In Re Weisman

10 F. Supp. 312 | S.D.N.Y. | 1934

10 F. Supp. 312 (1934)

In re WEISMAN.

No. 56725.

District Court, S. D. New York.

December 17, 1934.

Shaine & Weinrib, of New York City (Maurice L. Shaine and Edward J. Mallin, both of New York City, of counsel), for trustee.

Archibald Palmer, of New York City (Samuel Masia, of New York City, of counsel), for trustee.

PATTERSON, District Judge.

The case relates to life insurance policies on the bankrupt's life and raises questions, *313 some of which are old and some of which seem to be new.

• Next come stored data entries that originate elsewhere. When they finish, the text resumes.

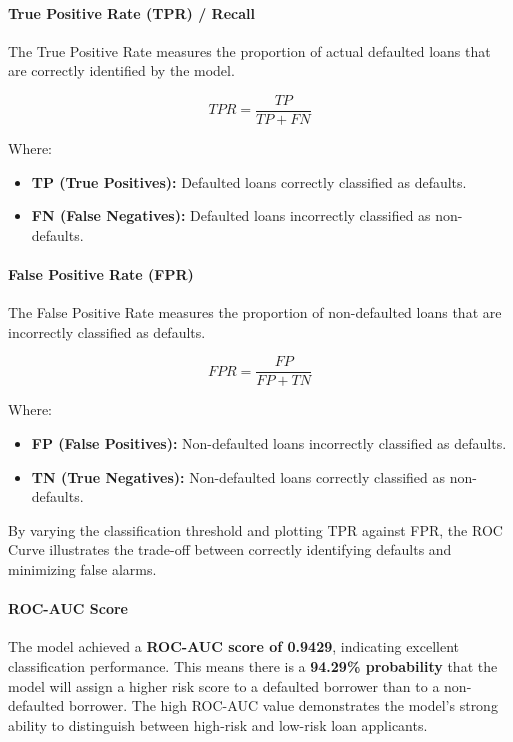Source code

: \documentclass[11pt]{article}
\providecommand{\tightlist}{%
      \setlength{\itemsep}{0pt}\setlength{\parskip}{0pt}}
\begin{document}
\paragraph{True Positive Rate (TPR) /
Recall}\label{true-positive-rate-tpr-recall}

The True Positive Rate measures the proportion of actual defaulted loans
that are correctly identified by the model.

\[ TPR = \frac{TP}{TP + FN} \]

Where:

\begin{itemize}
\tightlist
\item
  \textbf{TP (True Positives):} Defaulted loans correctly classified as
  defaults.
\item
  \textbf{FN (False Negatives):} Defaulted loans incorrectly classified
  as non-defaults.
\end{itemize}

\paragraph{False Positive Rate (FPR)}\label{false-positive-rate-fpr}

The False Positive Rate measures the proportion of non-defaulted loans
that are incorrectly classified as defaults.

\[ FPR = \frac{FP}{FP + TN} \]

Where:

\begin{itemize}
\tightlist
\item
  \textbf{FP (False Positives):} Non-defaulted loans incorrectly
  classified as defaults.
\item
  \textbf{TN (True Negatives):} Non-defaulted loans correctly classified
  as non-defaults.
\end{itemize}

By varying the classification threshold and plotting TPR against FPR,
the ROC Curve illustrates the trade-off between correctly identifying
defaults and minimizing false alarms.

\paragraph{ROC-AUC Score}\label{roc-auc-score}

The model achieved a \textbf{ROC-AUC score of 0.9429}, indicating
excellent classification performance. This means there is a
\textbf{94.29\% probability} that the model will assign a higher risk
score to a defaulted borrower than to a non-defaulted borrower. The high
ROC-AUC value demonstrates the model's strong ability to distinguish
between high-risk and low-risk loan applicants.
\end{document}
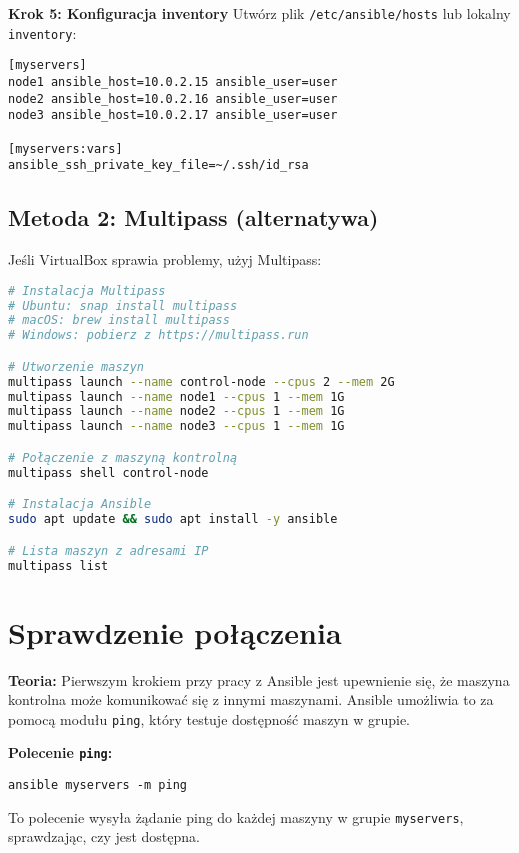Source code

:\documentclass{article}
\begin{document}
\textbf{Krok 5: Konfiguracja inventory}
Utwórz plik \texttt{/etc/ansible/hosts} lub lokalny \texttt{inventory}:
\begin{lstlisting}
[myservers]
node1 ansible_host=10.0.2.15 ansible_user=user
node2 ansible_host=10.0.2.16 ansible_user=user  
node3 ansible_host=10.0.2.17 ansible_user=user

[myservers:vars]
ansible_ssh_private_key_file=~/.ssh/id_rsa
\end{lstlisting}

\subsection*{Metoda 2: Multipass (alternatywa)}

Jeśli VirtualBox sprawia problemy, użyj Multipass:

\begin{lstlisting}[language=bash]
# Instalacja Multipass
# Ubuntu: snap install multipass
# macOS: brew install multipass
# Windows: pobierz z https://multipass.run

# Utworzenie maszyn
multipass launch --name control-node --cpus 2 --mem 2G
multipass launch --name node1 --cpus 1 --mem 1G  
multipass launch --name node2 --cpus 1 --mem 1G
multipass launch --name node3 --cpus 1 --mem 1G

# Połączenie z maszyną kontrolną
multipass shell control-node

# Instalacja Ansible
sudo apt update && sudo apt install -y ansible

# Lista maszyn z adresami IP
multipass list
\end{lstlisting}

\section{Sprawdzenie połączenia}

\textbf{Teoria:}  
Pierwszym krokiem przy pracy z Ansible jest upewnienie się, że maszyna kontrolna może komunikować się z innymi maszynami. Ansible umożliwia to za pomocą modułu \texttt{ping}, który testuje dostępność maszyn w grupie.

\textbf{Polecenie \texttt{ping}:}

\noindent\begin{lstlisting}
ansible myservers -m ping
\end{lstlisting}

To polecenie wysyła żądanie ping do każdej maszyny w grupie \texttt{myservers}, sprawdzając, czy jest dostępna.
\end{document}
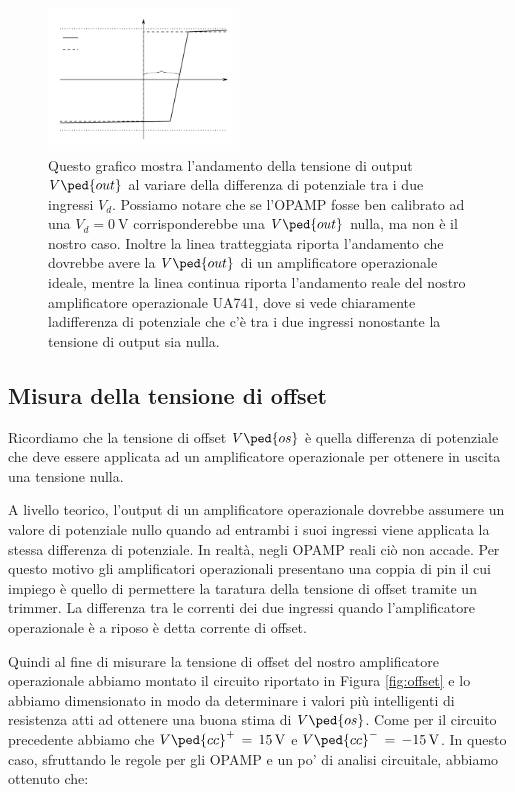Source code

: \begin{figure}
	\includegraphics[width=0.45\textwidth]{../figure/offset_graph.pdf}
    \caption{Questo grafico mostra l'andamento della tensione di output $V\ped{out}$ al variare della differenza di potenziale tra i due ingressi $V_d$. Possiamo notare che se l'OPAMP fosse ben calibrato ad una $V_d=\SI{0}{\volt}$ corrisponderebbe una $V\ped{out}$ nulla, ma non è il nostro caso. Inoltre la linea tratteggiata riporta l'andamento che dovrebbe avere la $V\ped{out}$ di un amplificatore operazionale ideale, mentre la linea continua riporta l'andamento reale del nostro amplificatore operazionale UA741, dove si vede chiaramente ladifferenza di potenziale che c'è tra i due ingressi nonostante la tensione di output sia nulla.}
    \label{fig:plot_Vd}
\end{figure}

\subsection*{Misura della tensione di offset}

Ricordiamo che la tensione di offset $V\ped{os}$ è quella differenza di potenziale che deve essere applicata ad un amplificatore operazionale per ottenere in uscita una tensione nulla.

A livello teorico, l'output di un amplificatore operazionale dovrebbe assumere un valore di potenziale nullo quando ad entrambi i suoi ingressi viene applicata la stessa differenza di potenziale. In realtà, negli OPAMP reali ciò non accade. Per questo motivo gli amplificatori operazionali presentano una coppia di pin il cui impiego è quello di permettere la taratura della tensione di offset tramite un trimmer. La differenza tra le correnti dei due ingressi quando l'amplificatore operazionale è a riposo è detta corrente di offset.

Quindi al fine di misurare la tensione di offset del nostro amplificatore operazionale abbiamo montato il circuito riportato in Figura \ref{fig:offset} e lo abbiamo dimensionato in modo da determinare i valori più intelligenti di resistenza atti ad ottenere una buona stima di $V\ped{os}$.
Come per il circuito precedente abbiamo che $V\ped{cc}^+\,=\,\SI{+15}{\volt}$ e $V\ped{cc}^-\,=\,\SI{-15}{\volt}$.
In questo caso, sfruttando le regole per gli OPAMP e un po' di analisi circuitale, abbiamo ottenuto che:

The facts are not in controversy. The bankrupt filed a voluntary petition on March 7, 1933, and was adjudicated bankrupt the same day. In 1924, 1925, and 1926 he had taken out three insurance policies on his life, each for the sum of $10,000. The beneficiary named in the policies was his wife, with the right reserved in the bankrupt to change the beneficiary. Two of the policies originally were what are called "twenty payment life" policies; by the payment of premiums for twenty years the policies would be fully paid. The third was what is termed a "convertible" policy, meaning that at the end of five years the insured had several options, one of which was to continue the policy on a reduced premium payable for life.

In 1929 the bankrupt had all the policies placed on a "straight life" basis. This effected a considerable reduction in the annual premiums, but required payment of premiums throughout the life of the insured. In the case of the two "twenty payment life" policies, the change was effected by the delivery of new policies, which, however, bore the old numbers and the old dates and carried cash surrender values based on the dates of original issuance. In the case of the "convertible" policy, the bankrupt merely elected the option converting the policy to one on which the premium was payable for life.

At the time of bankruptcy one Benson had a claim of $8,700 against the bankrupt. This claim arose from a promissory note for $8,000, executed by the bankrupt in 1924 and payable to the order of one Freed. Freed negotiated the note to Benson in 1931. Benson sued the bankrupt on the note in 1932 and recovered judgment for $8,700.

The three policies had a cash surrender value of about $4,300 at bankruptcy. The trustee in bankruptcy brought a summary proceeding against the bankrupt to turn the policies over to him, so that he might realize on the cash surrender value. The bankrupt resisted on the ground that the policies were exempt under New York statutes. The referee, in an able opinion, held that the policies were not exempt, and that the trustee was entitled to the cash surrender value. The bankrupt petitioned for review of the referee's order.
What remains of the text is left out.